White House national security adviser Gen. Jim Jones said the release of the documents "put the lives of Americans and our partners at risk," while Pakistan dismissed the documents as malicious and unsubstantiated.

Pakistan Ambassador Husain Haqqani said the documents "do not reflect the current on-ground realities," in which his country and Washington are "jointly endeavoring to defeat al Qaeda and its Taliban allies."

"The people of Pakistan and its security forces, including the ISI, have rendered enormous sacrifices against militancy and terrorism," the ministry wrote.

NATO refused to comment on the leak, but individual nations said they hoped it wouldn't harm current operations in Afghanistan.

British Foreign Secretary William Hague said there has been significant progress recently in building up the Afghan state "so I hope any such leaks will not poison that atmosphere."

German Foreign Minister Guido Westerwelle warned about possible "backlashes" and urged all sides in Afghanistan to work toward national reconciliation.

Rep. Ike Skelton, chairman of the House Armed Services Committee, said the documents reflect his view that U.S. war strategy was adrift last year, before President Barack Obama's decision to retool the war plan and add tens of thousands of U.S. forces.

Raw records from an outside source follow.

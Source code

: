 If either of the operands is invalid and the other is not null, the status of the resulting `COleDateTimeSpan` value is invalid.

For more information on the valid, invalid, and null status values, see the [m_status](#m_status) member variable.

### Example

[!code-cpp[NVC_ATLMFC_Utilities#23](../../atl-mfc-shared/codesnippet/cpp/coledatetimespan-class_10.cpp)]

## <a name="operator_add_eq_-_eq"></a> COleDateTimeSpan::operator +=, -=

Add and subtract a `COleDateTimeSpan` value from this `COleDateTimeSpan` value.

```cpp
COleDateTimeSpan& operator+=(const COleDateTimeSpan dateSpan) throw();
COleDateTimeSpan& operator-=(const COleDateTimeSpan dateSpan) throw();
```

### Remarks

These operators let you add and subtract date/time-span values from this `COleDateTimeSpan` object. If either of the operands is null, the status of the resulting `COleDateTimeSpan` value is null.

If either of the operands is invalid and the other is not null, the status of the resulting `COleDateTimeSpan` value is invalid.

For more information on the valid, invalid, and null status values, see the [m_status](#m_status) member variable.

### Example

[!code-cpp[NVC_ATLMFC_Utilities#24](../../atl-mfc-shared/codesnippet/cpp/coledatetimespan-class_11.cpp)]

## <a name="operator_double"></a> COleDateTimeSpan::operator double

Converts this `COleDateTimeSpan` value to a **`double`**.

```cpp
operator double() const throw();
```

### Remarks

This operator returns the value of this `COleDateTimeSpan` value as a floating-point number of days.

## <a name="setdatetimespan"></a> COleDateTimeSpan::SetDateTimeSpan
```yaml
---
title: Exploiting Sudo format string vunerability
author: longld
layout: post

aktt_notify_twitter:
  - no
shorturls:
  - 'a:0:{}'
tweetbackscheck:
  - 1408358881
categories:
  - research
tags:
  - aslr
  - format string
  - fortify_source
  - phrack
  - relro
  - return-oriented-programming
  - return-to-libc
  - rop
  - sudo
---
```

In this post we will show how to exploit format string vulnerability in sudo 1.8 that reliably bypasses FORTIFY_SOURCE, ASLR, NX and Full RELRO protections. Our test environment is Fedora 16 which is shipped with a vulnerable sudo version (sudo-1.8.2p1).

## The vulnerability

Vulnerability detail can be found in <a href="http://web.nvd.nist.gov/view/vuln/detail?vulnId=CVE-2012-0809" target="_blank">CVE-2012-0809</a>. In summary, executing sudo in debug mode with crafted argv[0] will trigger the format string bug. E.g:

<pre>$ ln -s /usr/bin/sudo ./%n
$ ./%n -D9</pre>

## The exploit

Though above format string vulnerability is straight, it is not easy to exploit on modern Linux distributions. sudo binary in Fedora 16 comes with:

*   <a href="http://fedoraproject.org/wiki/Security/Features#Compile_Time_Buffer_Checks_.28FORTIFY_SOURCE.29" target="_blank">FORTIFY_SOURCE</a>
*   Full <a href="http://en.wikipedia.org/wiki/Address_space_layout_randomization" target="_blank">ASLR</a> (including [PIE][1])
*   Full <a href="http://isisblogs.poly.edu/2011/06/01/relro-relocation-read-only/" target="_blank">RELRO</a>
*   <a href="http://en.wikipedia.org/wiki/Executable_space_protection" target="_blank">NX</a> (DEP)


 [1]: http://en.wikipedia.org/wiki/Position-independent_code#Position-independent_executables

Skelton, a Democrat, warned Monday that the documents are outdated and "should not be used as a measure of success or a determining factor in our continued mission there."

U.S. government agencies have been bracing for the deluge of classified documents since the leak of helicopter cockpit video of a 2007 firefight in Baghdad. In the video, a helicopter gunner repeatedly asks permission to open fire on a group of people standing in the square and is told to "light 'em all up" and then to "keep shootin'." The shooter guns down two Reuters journalists and later opens fire on a van that came to assist the wounded and dead, wounding two children.

A voice on the radio repeatedly says "nice" after the shooting.

That release was blamed on a U.S. Army intelligence analyst, Spc. Bradley Manning, 22, of Potomac, Md. He was charged with releasing classified information earlier this month. Manning had bragged online that he downloaded 260,000 classified U.S. cables and transmitted them to WikiLeaks.org.

Manning had bragged online that he downloaded 260,000 classified U.S. cables and transmitted them to WikiLeaks.org.

U.S. officials have publicly declared that they have tried to hunt down Assange.

Assange on Monday compared the impact of the released material to the opening of East Germany's secret police files. "This is the equivalent of opening the Stasi archives," he said.

He also said his group had many more documents on other subjects, including files on countries from across the globe.

"We have built up an enormous backlog of whistleblower disclosures," he said.

Assange said he believed more whistle-blowing material will flood in after the publicity about the Afghan files.

"It is our experience that courage is contagious," he said.